Scan the data, and whenever a line contains "LbId", copy it.
+++
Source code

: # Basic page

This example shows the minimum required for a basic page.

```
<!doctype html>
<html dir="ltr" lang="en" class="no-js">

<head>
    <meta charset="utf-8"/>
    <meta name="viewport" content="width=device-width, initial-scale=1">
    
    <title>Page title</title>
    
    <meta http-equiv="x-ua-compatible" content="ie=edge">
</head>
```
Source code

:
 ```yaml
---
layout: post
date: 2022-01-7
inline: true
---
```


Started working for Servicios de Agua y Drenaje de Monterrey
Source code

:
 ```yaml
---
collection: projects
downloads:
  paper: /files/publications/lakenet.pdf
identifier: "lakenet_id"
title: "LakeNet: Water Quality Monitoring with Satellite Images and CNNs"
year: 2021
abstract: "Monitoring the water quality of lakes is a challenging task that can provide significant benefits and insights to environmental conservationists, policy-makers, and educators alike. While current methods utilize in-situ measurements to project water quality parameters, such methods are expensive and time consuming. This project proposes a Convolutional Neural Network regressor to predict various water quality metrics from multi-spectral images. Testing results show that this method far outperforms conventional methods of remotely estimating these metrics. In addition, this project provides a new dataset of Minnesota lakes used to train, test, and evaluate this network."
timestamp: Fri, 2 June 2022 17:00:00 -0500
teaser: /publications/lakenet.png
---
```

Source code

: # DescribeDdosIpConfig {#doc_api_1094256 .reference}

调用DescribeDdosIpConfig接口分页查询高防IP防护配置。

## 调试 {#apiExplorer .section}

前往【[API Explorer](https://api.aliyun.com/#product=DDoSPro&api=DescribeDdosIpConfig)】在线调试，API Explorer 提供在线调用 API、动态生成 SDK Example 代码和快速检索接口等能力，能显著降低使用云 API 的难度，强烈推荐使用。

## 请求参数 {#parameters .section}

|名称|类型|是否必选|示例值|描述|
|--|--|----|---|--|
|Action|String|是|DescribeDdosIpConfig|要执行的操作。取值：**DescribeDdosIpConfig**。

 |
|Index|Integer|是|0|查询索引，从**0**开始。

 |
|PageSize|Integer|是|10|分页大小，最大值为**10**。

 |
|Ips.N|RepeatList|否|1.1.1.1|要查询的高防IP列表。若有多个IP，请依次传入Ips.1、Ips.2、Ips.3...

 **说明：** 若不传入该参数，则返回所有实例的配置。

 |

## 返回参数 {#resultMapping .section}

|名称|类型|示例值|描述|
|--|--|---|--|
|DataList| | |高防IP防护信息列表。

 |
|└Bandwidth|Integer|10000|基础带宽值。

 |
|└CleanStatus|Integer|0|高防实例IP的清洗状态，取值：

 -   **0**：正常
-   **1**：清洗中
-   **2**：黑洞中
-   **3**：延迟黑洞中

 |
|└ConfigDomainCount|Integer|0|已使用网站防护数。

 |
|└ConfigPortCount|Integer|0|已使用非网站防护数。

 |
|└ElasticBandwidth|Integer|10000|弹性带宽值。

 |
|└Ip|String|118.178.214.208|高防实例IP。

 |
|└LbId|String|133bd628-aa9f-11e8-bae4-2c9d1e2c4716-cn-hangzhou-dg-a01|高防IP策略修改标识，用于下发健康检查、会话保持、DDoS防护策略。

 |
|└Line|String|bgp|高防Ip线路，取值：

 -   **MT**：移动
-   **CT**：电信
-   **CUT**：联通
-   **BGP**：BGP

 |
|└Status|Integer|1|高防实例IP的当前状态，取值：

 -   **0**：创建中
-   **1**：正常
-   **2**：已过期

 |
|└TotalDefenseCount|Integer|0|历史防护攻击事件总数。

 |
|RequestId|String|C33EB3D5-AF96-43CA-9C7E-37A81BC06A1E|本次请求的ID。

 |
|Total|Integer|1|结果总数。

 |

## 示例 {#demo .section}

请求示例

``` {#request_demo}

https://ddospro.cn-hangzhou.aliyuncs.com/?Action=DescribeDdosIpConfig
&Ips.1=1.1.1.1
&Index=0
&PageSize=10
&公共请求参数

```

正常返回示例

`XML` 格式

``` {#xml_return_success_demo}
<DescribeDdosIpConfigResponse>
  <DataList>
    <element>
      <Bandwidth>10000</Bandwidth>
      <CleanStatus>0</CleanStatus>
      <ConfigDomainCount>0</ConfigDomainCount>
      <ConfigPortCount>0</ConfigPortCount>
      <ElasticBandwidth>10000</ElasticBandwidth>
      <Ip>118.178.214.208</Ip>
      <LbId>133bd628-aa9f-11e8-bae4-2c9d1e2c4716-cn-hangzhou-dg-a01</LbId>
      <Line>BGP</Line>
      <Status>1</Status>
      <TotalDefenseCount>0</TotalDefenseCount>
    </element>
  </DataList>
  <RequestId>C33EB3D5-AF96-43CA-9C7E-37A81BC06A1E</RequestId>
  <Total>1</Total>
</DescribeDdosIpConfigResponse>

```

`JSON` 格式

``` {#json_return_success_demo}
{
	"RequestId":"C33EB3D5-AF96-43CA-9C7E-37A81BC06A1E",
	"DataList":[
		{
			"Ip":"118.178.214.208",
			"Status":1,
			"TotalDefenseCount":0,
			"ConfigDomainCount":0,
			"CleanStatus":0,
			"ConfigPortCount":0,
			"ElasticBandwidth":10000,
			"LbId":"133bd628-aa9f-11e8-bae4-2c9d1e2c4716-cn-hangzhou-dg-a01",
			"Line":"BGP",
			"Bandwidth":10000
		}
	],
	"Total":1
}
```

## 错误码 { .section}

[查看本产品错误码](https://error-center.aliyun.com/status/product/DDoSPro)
+++
▶ _Output for this exercise_:
|└LbId|String|133bd628-aa9f-11e8-bae4-2c9d1e2c4716-cn-hangzhou-dg-a01|高防IP策略修改标识，用于下发健康检查、会话保持、DDoS防护策略。
      <LbId>133bd628-aa9f-11e8-bae4-2c9d1e2c4716-cn-hangzhou-dg-a01</LbId>
			"LbId":"133bd628-aa9f-11e8-bae4-2c9d1e2c4716-cn-hangzhou-dg-a01",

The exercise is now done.